Please give the data again in full, precisely as it is written.
====== PROVIDED MATERIAL ======
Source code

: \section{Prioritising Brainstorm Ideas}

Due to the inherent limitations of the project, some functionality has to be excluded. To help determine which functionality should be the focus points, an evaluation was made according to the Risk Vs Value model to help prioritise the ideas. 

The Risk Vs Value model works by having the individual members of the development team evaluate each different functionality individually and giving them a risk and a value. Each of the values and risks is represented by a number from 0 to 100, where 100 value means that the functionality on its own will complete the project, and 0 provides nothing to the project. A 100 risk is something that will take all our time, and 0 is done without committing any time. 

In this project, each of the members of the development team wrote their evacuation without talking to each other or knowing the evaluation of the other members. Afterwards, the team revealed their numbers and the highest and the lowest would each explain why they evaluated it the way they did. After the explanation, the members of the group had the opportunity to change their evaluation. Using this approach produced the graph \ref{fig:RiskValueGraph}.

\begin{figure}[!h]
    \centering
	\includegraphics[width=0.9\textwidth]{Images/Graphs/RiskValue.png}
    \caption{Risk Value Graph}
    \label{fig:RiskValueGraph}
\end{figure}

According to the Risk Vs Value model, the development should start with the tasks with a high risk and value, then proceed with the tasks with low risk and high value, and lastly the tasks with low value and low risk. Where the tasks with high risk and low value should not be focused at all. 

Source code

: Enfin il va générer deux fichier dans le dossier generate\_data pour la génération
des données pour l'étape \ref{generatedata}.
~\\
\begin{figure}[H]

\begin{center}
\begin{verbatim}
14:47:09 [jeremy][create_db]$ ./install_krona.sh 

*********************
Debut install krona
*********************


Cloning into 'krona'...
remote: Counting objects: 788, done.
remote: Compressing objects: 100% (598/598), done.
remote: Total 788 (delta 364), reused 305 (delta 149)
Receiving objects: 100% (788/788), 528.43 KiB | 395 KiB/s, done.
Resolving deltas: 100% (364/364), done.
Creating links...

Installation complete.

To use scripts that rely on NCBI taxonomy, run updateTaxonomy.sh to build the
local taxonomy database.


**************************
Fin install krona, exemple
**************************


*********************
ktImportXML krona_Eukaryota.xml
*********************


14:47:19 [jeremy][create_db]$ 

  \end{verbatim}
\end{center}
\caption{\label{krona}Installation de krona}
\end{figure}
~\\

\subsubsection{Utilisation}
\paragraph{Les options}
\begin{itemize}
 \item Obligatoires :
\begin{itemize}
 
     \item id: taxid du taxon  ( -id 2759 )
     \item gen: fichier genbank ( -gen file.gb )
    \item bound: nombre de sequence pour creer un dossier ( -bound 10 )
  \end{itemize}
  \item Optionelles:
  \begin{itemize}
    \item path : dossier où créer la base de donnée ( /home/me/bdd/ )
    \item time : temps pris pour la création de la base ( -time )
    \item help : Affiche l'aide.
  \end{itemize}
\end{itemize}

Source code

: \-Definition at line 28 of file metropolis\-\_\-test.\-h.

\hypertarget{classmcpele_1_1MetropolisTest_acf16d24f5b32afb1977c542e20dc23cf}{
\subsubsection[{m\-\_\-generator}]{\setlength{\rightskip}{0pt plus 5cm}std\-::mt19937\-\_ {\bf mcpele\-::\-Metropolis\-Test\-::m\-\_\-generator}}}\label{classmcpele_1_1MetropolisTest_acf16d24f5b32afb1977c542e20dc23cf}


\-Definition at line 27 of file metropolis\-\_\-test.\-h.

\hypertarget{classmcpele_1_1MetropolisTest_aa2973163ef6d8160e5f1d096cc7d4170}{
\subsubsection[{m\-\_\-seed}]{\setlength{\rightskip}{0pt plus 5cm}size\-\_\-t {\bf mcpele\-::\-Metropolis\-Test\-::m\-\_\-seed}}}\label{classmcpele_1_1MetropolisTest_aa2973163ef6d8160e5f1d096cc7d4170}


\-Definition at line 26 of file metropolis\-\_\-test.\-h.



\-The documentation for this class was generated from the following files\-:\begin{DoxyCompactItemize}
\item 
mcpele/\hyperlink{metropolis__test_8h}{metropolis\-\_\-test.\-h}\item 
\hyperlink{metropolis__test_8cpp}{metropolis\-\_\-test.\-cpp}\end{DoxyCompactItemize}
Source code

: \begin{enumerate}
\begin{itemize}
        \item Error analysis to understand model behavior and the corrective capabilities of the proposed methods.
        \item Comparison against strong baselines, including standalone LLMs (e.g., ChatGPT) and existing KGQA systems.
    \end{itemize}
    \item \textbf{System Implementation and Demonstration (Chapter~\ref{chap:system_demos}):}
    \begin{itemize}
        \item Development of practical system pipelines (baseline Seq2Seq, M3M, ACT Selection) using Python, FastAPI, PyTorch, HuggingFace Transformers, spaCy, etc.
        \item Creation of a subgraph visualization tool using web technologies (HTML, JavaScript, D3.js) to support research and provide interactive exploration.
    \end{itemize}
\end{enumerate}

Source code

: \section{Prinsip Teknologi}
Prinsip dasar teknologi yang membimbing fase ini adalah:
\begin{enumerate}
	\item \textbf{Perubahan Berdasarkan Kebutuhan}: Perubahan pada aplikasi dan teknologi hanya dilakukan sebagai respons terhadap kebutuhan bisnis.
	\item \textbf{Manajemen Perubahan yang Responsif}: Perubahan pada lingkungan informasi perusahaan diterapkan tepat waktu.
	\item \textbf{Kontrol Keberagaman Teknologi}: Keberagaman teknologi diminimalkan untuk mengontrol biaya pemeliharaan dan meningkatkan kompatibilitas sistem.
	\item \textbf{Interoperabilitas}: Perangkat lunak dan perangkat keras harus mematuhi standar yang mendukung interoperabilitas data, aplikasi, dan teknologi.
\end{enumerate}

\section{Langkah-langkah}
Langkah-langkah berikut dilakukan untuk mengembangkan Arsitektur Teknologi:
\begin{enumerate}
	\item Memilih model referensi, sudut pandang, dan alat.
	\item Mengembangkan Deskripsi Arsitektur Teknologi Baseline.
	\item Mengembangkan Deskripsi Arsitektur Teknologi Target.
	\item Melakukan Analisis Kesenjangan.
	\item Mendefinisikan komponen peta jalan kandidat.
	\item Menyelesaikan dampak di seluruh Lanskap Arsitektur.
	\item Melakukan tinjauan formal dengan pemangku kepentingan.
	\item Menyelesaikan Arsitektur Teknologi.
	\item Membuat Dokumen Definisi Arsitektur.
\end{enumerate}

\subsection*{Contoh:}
======
YOUR RESPONSE
Source code

: \section{Prioritising Brainstorm Ideas}

Due to the inherent limitations of the project, some functionality has to be excluded. To help determine which functionality should be the focus points, an evaluation was made according to the Risk Vs Value model to help prioritise the ideas. 

The Risk Vs Value model works by having the individual members of the development team evaluate each different functionality individually and giving them a risk and a value. Each of the values and risks is represented by a number from 0 to 100, where 100 value means that the functionality on its own will complete the project, and 0 provides nothing to the project. A 100 risk is something that will take all our time, and 0 is done without committing any time. 

In this project, each of the members of the development team wrote their evacuation without talking to each other or knowing the evaluation of the other members. Afterwards, the team revealed their numbers and the highest and the lowest would each explain why they evaluated it the way they did. After the explanation, the members of the group had the opportunity to change their evaluation. Using this approach produced the graph \ref{fig:RiskValueGraph}.

\begin{figure}[!h]
    \centering
	\includegraphics[width=0.9\textwidth]{Images/Graphs/RiskValue.png}
    \caption{Risk Value Graph}
    \label{fig:RiskValueGraph}
\end{figure}

According to the Risk Vs Value model, the development should start with the tasks with a high risk and value, then proceed with the tasks with low risk and high value, and lastly the tasks with low value and low risk. Where the tasks with high risk and low value should not be focused at all. 

Source code

: Enfin il va générer deux fichier dans le dossier generate\_data pour la génération
des données pour l'étape \ref{generatedata}.
~\\
\begin{figure}[H]

\begin{center}
\begin{verbatim}
14:47:09 [jeremy][create_db]$ ./install_krona.sh 

*********************
Debut install krona
*********************


Cloning into 'krona'...
remote: Counting objects: 788, done.
remote: Compressing objects: 100% (598/598), done.
remote: Total 788 (delta 364), reused 305 (delta 149)
Receiving objects: 100% (788/788), 528.43 KiB | 395 KiB/s, done.
Resolving deltas: 100% (364/364), done.
Creating links...

Installation complete.

To use scripts that rely on NCBI taxonomy, run updateTaxonomy.sh to build the
local taxonomy database.


**************************
Fin install krona, exemple
**************************


*********************
ktImportXML krona_Eukaryota.xml
*********************


14:47:19 [jeremy][create_db]$ 

  \end{verbatim}
\end{center}
\caption{\label{krona}Installation de krona}
\end{figure}
~\\

\subsubsection{Utilisation}
\paragraph{Les options}
\begin{itemize}
 \item Obligatoires :
\begin{itemize}
 
     \item id: taxid du taxon  ( -id 2759 )
     \item gen: fichier genbank ( -gen file.gb )
    \item bound: nombre de sequence pour creer un dossier ( -bound 10 )
  \end{itemize}
  \item Optionelles:
  \begin{itemize}
    \item path : dossier où créer la base de donnée ( /home/me/bdd/ )
    \item time : temps pris pour la création de la base ( -time )
    \item help : Affiche l'aide.
  \end{itemize}
\end{itemize}

Source code

: \-Definition at line 28 of file metropolis\-\_\-test.\-h.

\hypertarget{classmcpele_1_1MetropolisTest_acf16d24f5b32afb1977c542e20dc23cf}{
\subsubsection[{m\-\_\-generator}]{\setlength{\rightskip}{0pt plus 5cm}std\-::mt19937\-\_ {\bf mcpele\-::\-Metropolis\-Test\-::m\-\_\-generator}}}\label{classmcpele_1_1MetropolisTest_acf16d24f5b32afb1977c542e20dc23cf}


\-Definition at line 27 of file metropolis\-\_\-test.\-h.

\hypertarget{classmcpele_1_1MetropolisTest_aa2973163ef6d8160e5f1d096cc7d4170}{
\subsubsection[{m\-\_\-seed}]{\setlength{\rightskip}{0pt plus 5cm}size\-\_\-t {\bf mcpele\-::\-Metropolis\-Test\-::m\-\_\-seed}}}\label{classmcpele_1_1MetropolisTest_aa2973163ef6d8160e5f1d096cc7d4170}


\-Definition at line 26 of file metropolis\-\_\-test.\-h.



\-The documentation for this class was generated from the following files\-:\begin{DoxyCompactItemize}
\item 
mcpele/\hyperlink{metropolis__test_8h}{metropolis\-\_\-test.\-h}\item 
\hyperlink{metropolis__test_8cpp}{metropolis\-\_\-test.\-cpp}\end{DoxyCompactItemize}
Source code

: \begin{enumerate}
\begin{itemize}
        \item Error analysis to understand model behavior and the corrective capabilities of the proposed methods.
        \item Comparison against strong baselines, including standalone LLMs (e.g., ChatGPT) and existing KGQA systems.
    \end{itemize}
    \item \textbf{System Implementation and Demonstration (Chapter~\ref{chap:system_demos}):}
    \begin{itemize}
        \item Development of practical system pipelines (baseline Seq2Seq, M3M, ACT Selection) using Python, FastAPI, PyTorch, HuggingFace Transformers, spaCy, etc.
        \item Creation of a subgraph visualization tool using web technologies (HTML, JavaScript, D3.js) to support research and provide interactive exploration.
    \end{itemize}
\end{enumerate}

Source code

: \section{Prinsip Teknologi}
Prinsip dasar teknologi yang membimbing fase ini adalah:
\begin{enumerate}
	\item \textbf{Perubahan Berdasarkan Kebutuhan}: Perubahan pada aplikasi dan teknologi hanya dilakukan sebagai respons terhadap kebutuhan bisnis.
	\item \textbf{Manajemen Perubahan yang Responsif}: Perubahan pada lingkungan informasi perusahaan diterapkan tepat waktu.
	\item \textbf{Kontrol Keberagaman Teknologi}: Keberagaman teknologi diminimalkan untuk mengontrol biaya pemeliharaan dan meningkatkan kompatibilitas sistem.
	\item \textbf{Interoperabilitas}: Perangkat lunak dan perangkat keras harus mematuhi standar yang mendukung interoperabilitas data, aplikasi, dan teknologi.
\end{enumerate}

\section{Langkah-langkah}
Langkah-langkah berikut dilakukan untuk mengembangkan Arsitektur Teknologi:
\begin{enumerate}
	\item Memilih model referensi, sudut pandang, dan alat.
	\item Mengembangkan Deskripsi Arsitektur Teknologi Baseline.
	\item Mengembangkan Deskripsi Arsitektur Teknologi Target.
	\item Melakukan Analisis Kesenjangan.
	\item Mendefinisikan komponen peta jalan kandidat.
	\item Menyelesaikan dampak di seluruh Lanskap Arsitektur.
	\item Melakukan tinjauan formal dengan pemangku kepentingan.
	\item Menyelesaikan Arsitektur Teknologi.
	\item Membuat Dokumen Definisi Arsitektur.
\end{enumerate}

\subsection*{Contoh:}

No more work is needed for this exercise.